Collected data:

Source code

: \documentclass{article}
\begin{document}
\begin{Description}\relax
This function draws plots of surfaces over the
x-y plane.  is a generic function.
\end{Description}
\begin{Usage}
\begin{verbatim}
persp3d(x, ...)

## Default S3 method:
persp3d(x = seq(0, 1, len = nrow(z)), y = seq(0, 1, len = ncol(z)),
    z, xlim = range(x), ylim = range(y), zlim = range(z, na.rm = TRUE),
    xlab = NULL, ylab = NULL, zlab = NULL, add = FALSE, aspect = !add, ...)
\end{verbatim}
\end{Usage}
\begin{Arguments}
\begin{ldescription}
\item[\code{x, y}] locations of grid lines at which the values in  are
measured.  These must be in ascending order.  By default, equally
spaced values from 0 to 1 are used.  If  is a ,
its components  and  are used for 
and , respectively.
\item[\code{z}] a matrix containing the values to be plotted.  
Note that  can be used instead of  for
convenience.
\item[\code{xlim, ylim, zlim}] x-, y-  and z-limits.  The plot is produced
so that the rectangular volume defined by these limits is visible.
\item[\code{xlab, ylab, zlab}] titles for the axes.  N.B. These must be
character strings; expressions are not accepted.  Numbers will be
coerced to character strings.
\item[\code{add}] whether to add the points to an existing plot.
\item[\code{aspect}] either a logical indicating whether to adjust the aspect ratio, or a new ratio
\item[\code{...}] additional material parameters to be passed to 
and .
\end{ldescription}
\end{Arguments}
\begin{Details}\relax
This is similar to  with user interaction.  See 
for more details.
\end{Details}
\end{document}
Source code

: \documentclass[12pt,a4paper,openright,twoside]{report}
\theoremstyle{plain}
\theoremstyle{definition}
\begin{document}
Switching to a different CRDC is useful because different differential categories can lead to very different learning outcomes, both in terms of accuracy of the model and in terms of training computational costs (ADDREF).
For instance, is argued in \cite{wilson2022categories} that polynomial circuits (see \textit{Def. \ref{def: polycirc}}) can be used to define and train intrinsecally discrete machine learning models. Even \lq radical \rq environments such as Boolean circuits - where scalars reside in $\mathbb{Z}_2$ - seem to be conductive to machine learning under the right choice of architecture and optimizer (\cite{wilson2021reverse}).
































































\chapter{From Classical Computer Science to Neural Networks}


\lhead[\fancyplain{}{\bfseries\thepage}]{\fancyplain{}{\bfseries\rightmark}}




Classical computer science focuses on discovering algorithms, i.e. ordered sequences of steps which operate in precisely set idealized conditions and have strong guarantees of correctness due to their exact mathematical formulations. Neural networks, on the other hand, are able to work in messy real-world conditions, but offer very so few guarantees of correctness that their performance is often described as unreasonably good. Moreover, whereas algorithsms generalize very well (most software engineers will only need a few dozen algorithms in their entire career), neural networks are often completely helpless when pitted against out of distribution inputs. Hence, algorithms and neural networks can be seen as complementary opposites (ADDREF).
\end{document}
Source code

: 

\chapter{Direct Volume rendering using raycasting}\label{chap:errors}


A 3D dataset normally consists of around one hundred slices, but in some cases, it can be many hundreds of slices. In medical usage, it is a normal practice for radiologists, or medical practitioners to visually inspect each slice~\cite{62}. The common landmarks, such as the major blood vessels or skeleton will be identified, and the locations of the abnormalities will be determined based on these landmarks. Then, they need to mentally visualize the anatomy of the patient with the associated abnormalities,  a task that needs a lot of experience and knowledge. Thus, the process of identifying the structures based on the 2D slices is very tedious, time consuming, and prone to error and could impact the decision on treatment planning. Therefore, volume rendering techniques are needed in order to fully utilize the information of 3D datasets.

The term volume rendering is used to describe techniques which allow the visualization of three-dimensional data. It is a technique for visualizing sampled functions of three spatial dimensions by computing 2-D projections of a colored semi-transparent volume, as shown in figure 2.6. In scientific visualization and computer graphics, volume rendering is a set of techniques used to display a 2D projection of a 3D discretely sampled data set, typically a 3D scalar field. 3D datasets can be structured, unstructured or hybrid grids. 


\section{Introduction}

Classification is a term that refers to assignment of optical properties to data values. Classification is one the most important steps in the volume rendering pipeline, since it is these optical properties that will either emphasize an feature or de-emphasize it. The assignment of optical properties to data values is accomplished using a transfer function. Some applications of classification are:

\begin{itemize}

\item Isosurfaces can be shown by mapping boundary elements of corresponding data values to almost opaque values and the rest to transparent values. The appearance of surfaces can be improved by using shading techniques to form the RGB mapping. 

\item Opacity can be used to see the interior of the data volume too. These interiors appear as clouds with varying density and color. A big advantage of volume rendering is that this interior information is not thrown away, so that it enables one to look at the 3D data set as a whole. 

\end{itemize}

* About this exercise *
Could you repeat every record above exactly as it is written?

* Result *
Source code

: \documentclass{article}
\begin{document}
\begin{Description}\relax
This function draws plots of surfaces over the
x-y plane.  is a generic function.
\end{Description}
\begin{Usage}
\begin{verbatim}
persp3d(x, ...)

## Default S3 method:
persp3d(x = seq(0, 1, len = nrow(z)), y = seq(0, 1, len = ncol(z)),
    z, xlim = range(x), ylim = range(y), zlim = range(z, na.rm = TRUE),
    xlab = NULL, ylab = NULL, zlab = NULL, add = FALSE, aspect = !add, ...)
\end{verbatim}
\end{Usage}
\begin{Arguments}
\begin{ldescription}
\item[\code{x, y}] locations of grid lines at which the values in  are
measured.  These must be in ascending order.  By default, equally
spaced values from 0 to 1 are used.  If  is a ,
its components  and  are used for 
and , respectively.
\item[\code{z}] a matrix containing the values to be plotted.  
Note that  can be used instead of  for
convenience.
\item[\code{xlim, ylim, zlim}] x-, y-  and z-limits.  The plot is produced
so that the rectangular volume defined by these limits is visible.
\item[\code{xlab, ylab, zlab}] titles for the axes.  N.B. These must be
character strings; expressions are not accepted.  Numbers will be
coerced to character strings.
\item[\code{add}] whether to add the points to an existing plot.
\item[\code{aspect}] either a logical indicating whether to adjust the aspect ratio, or a new ratio
\item[\code{...}] additional material parameters to be passed to 
and .
\end{ldescription}
\end{Arguments}
\begin{Details}\relax
This is similar to  with user interaction.  See 
for more details.
\end{Details}
\end{document}
Source code

: \documentclass[12pt,a4paper,openright,twoside]{report}
\theoremstyle{plain}
\theoremstyle{definition}
\begin{document}
Switching to a different CRDC is useful because different differential categories can lead to very different learning outcomes, both in terms of accuracy of the model and in terms of training computational costs (ADDREF).
For instance, is argued in \cite{wilson2022categories} that polynomial circuits (see \textit{Def. \ref{def: polycirc}}) can be used to define and train intrinsecally discrete machine learning models. Even \lq radical \rq environments such as Boolean circuits - where scalars reside in $\mathbb{Z}_2$ - seem to be conductive to machine learning under the right choice of architecture and optimizer (\cite{wilson2021reverse}).
































































\chapter{From Classical Computer Science to Neural Networks}


\lhead[\fancyplain{}{\bfseries\thepage}]{\fancyplain{}{\bfseries\rightmark}}




Classical computer science focuses on discovering algorithms, i.e. ordered sequences of steps which operate in precisely set idealized conditions and have strong guarantees of correctness due to their exact mathematical formulations. Neural networks, on the other hand, are able to work in messy real-world conditions, but offer very so few guarantees of correctness that their performance is often described as unreasonably good. Moreover, whereas algorithsms generalize very well (most software engineers will only need a few dozen algorithms in their entire career), neural networks are often completely helpless when pitted against out of distribution inputs. Hence, algorithms and neural networks can be seen as complementary opposites (ADDREF).
\end{document}
Source code

: 

\chapter{Direct Volume rendering using raycasting}\label{chap:errors}


A 3D dataset normally consists of around one hundred slices, but in some cases, it can be many hundreds of slices. In medical usage, it is a normal practice for radiologists, or medical practitioners to visually inspect each slice~\cite{62}. The common landmarks, such as the major blood vessels or skeleton will be identified, and the locations of the abnormalities will be determined based on these landmarks. Then, they need to mentally visualize the anatomy of the patient with the associated abnormalities,  a task that needs a lot of experience and knowledge. Thus, the process of identifying the structures based on the 2D slices is very tedious, time consuming, and prone to error and could impact the decision on treatment planning. Therefore, volume rendering techniques are needed in order to fully utilize the information of 3D datasets.

The term volume rendering is used to describe techniques which allow the visualization of three-dimensional data. It is a technique for visualizing sampled functions of three spatial dimensions by computing 2-D projections of a colored semi-transparent volume, as shown in figure 2.6. In scientific visualization and computer graphics, volume rendering is a set of techniques used to display a 2D projection of a 3D discretely sampled data set, typically a 3D scalar field. 3D datasets can be structured, unstructured or hybrid grids. 


\section{Introduction}

Classification is a term that refers to assignment of optical properties to data values. Classification is one the most important steps in the volume rendering pipeline, since it is these optical properties that will either emphasize an feature or de-emphasize it. The assignment of optical properties to data values is accomplished using a transfer function. Some applications of classification are:

\begin{itemize}

\item Isosurfaces can be shown by mapping boundary elements of corresponding data values to almost opaque values and the rest to transparent values. The appearance of surfaces can be improved by using shading techniques to form the RGB mapping. 

\item Opacity can be used to see the interior of the data volume too. These interiors appear as clouds with varying density and color. A big advantage of volume rendering is that this interior information is not thrown away, so that it enables one to look at the 3D data set as a whole. 

\end{itemize}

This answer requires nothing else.